Information supplied
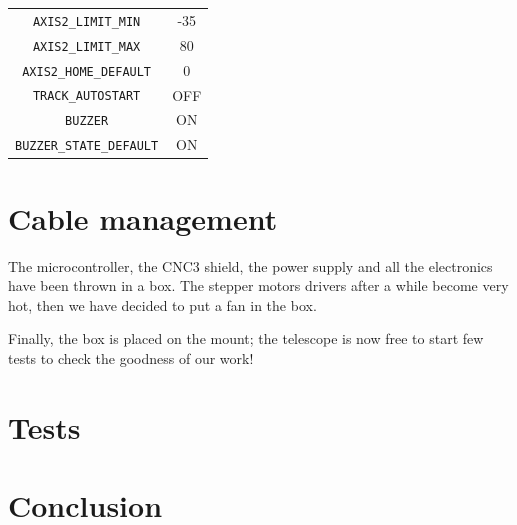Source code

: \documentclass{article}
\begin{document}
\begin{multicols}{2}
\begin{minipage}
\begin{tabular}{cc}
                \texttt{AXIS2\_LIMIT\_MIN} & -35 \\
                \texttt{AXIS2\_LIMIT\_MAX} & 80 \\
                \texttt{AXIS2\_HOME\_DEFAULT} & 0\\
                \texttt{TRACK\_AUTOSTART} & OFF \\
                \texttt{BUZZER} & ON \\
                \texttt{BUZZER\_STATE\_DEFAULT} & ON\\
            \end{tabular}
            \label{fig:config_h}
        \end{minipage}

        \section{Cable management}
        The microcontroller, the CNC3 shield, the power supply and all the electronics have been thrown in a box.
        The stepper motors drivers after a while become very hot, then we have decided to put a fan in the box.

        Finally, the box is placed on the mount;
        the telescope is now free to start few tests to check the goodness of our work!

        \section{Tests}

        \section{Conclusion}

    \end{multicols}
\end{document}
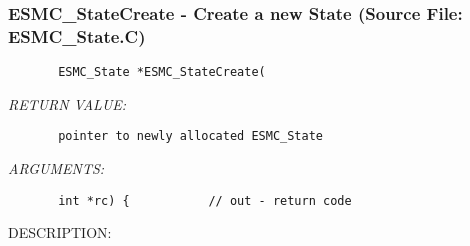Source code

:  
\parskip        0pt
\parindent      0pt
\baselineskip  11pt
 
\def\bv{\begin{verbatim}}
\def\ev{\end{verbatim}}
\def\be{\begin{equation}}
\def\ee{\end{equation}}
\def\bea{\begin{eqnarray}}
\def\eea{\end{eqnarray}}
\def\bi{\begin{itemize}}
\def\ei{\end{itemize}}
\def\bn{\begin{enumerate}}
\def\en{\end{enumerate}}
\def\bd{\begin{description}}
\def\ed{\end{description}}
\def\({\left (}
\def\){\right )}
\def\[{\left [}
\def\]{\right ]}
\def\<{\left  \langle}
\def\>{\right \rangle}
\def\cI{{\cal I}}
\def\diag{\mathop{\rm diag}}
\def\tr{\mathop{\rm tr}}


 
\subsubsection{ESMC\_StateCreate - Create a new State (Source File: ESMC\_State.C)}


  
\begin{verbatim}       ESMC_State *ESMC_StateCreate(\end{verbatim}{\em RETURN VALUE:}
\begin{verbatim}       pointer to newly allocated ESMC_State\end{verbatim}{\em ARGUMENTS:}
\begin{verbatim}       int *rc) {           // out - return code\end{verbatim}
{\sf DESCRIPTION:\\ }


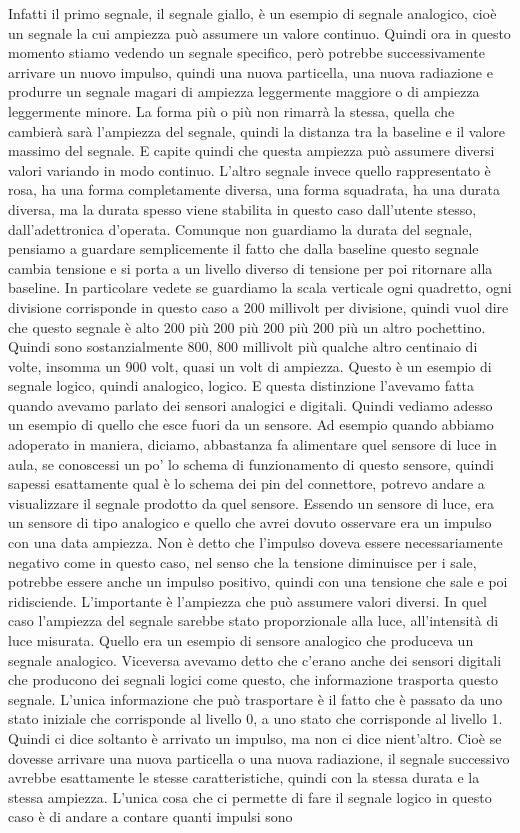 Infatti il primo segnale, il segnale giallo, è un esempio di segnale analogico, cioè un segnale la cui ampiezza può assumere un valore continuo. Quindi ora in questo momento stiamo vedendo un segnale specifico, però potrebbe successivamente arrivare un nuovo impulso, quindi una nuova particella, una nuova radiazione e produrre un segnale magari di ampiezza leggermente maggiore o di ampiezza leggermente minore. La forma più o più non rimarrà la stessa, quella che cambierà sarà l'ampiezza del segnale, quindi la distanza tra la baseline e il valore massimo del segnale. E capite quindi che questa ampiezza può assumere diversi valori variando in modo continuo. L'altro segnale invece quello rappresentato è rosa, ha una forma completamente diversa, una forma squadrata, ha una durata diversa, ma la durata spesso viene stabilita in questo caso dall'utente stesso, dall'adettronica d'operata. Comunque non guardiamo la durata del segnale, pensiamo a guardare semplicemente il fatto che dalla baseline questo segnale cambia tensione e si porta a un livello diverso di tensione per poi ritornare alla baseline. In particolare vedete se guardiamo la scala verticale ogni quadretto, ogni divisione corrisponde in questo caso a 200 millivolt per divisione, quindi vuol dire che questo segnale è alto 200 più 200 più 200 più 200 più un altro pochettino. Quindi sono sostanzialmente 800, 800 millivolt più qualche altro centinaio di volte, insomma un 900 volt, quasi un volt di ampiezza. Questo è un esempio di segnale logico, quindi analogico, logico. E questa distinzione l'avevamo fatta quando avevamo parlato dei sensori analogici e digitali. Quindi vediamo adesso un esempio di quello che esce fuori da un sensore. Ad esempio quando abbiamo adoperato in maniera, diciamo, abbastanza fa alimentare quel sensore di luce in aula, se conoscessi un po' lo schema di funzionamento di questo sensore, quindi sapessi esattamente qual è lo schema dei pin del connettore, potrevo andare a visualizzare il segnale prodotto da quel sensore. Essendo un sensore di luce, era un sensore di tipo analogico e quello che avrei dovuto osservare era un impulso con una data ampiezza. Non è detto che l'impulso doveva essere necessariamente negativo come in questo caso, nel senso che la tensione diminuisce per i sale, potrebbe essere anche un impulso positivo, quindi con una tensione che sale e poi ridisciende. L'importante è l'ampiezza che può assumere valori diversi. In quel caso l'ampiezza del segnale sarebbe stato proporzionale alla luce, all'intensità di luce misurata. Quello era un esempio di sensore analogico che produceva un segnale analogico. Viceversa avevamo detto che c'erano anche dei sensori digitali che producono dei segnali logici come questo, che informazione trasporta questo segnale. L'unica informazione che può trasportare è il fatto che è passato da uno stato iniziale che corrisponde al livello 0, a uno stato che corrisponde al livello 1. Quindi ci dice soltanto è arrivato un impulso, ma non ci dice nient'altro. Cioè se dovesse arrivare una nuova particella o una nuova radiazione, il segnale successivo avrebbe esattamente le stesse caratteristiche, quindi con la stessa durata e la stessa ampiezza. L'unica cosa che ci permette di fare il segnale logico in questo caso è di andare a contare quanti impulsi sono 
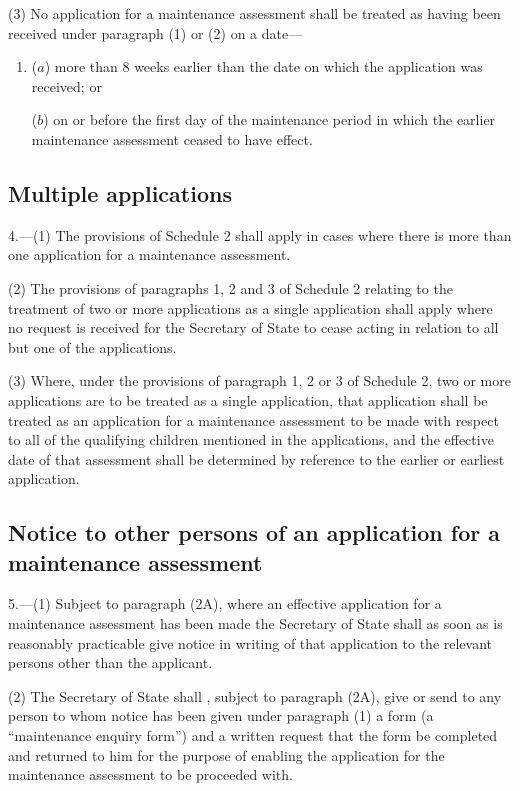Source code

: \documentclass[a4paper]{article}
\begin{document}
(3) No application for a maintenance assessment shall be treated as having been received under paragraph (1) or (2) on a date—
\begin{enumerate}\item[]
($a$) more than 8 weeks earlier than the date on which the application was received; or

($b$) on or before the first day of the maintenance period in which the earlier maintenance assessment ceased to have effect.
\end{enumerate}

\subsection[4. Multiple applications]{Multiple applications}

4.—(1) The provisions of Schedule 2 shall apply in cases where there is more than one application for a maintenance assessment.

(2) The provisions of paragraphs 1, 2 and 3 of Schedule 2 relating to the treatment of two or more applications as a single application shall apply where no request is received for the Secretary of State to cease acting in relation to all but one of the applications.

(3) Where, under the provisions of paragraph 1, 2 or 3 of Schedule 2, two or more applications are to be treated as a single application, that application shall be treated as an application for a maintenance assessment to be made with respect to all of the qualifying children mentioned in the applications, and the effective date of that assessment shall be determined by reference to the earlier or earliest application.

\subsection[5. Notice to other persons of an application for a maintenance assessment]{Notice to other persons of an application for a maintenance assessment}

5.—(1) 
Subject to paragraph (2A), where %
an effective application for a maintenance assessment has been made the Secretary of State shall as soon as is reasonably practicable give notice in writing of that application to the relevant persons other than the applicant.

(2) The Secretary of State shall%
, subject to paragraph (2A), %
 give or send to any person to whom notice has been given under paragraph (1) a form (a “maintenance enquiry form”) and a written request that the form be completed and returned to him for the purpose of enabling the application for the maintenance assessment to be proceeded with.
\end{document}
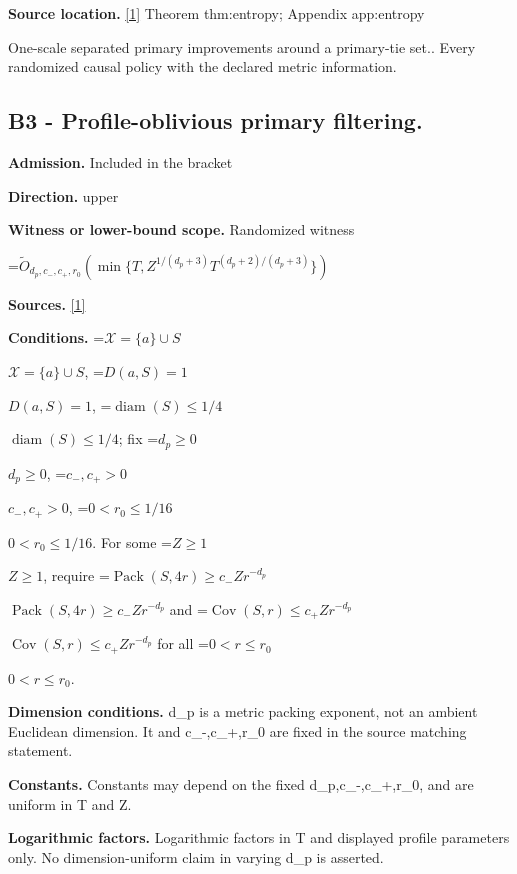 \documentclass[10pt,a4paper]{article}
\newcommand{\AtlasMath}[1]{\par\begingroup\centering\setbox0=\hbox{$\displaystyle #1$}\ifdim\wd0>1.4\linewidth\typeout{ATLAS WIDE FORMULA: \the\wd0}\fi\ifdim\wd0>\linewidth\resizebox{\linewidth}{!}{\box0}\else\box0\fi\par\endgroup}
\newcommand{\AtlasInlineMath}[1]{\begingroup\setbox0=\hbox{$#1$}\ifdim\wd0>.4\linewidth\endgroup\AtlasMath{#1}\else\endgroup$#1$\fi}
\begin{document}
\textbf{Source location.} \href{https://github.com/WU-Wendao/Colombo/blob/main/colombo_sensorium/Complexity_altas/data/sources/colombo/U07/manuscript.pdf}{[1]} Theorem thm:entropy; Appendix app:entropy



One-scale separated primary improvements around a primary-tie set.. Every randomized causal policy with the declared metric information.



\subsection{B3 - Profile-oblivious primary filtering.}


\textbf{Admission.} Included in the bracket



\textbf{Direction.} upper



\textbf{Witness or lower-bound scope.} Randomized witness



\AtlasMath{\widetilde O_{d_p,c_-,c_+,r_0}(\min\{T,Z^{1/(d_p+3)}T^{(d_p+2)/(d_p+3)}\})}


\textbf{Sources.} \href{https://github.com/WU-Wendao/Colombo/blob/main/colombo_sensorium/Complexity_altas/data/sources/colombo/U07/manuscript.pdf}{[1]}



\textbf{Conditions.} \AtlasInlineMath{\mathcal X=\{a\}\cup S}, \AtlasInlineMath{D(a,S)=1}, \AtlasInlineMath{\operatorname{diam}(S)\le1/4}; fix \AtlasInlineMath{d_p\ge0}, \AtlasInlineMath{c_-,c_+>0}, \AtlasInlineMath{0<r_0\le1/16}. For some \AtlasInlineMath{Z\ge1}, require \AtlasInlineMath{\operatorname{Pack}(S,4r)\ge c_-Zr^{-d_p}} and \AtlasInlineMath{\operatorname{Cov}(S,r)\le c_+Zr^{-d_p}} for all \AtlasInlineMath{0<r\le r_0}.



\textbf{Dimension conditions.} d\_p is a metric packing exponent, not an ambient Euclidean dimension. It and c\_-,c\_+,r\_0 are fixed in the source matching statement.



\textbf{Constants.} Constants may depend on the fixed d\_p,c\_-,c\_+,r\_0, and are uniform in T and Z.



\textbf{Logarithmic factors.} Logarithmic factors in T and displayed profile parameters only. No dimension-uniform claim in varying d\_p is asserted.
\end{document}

Exercise objective
The response must give every line from the material above that holds the string "with".

Solution to this task
(3) Where, under the provisions of paragraph 1, 2 or 3 of Schedule 2, two or more applications are to be treated as a single application, that application shall be treated as an application for a maintenance assessment to be made with respect to all of the qualifying children mentioned in the applications, and the effective date of that assessment shall be determined by reference to the earlier or earliest application.
 give or send to any person to whom notice has been given under paragraph (1) a form (a “maintenance enquiry form”) and a written request that the form be completed and returned to him for the purpose of enabling the application for the maintenance assessment to be proceeded with.
One-scale separated primary improvements around a primary-tie set.. Every randomized causal policy with the declared metric information.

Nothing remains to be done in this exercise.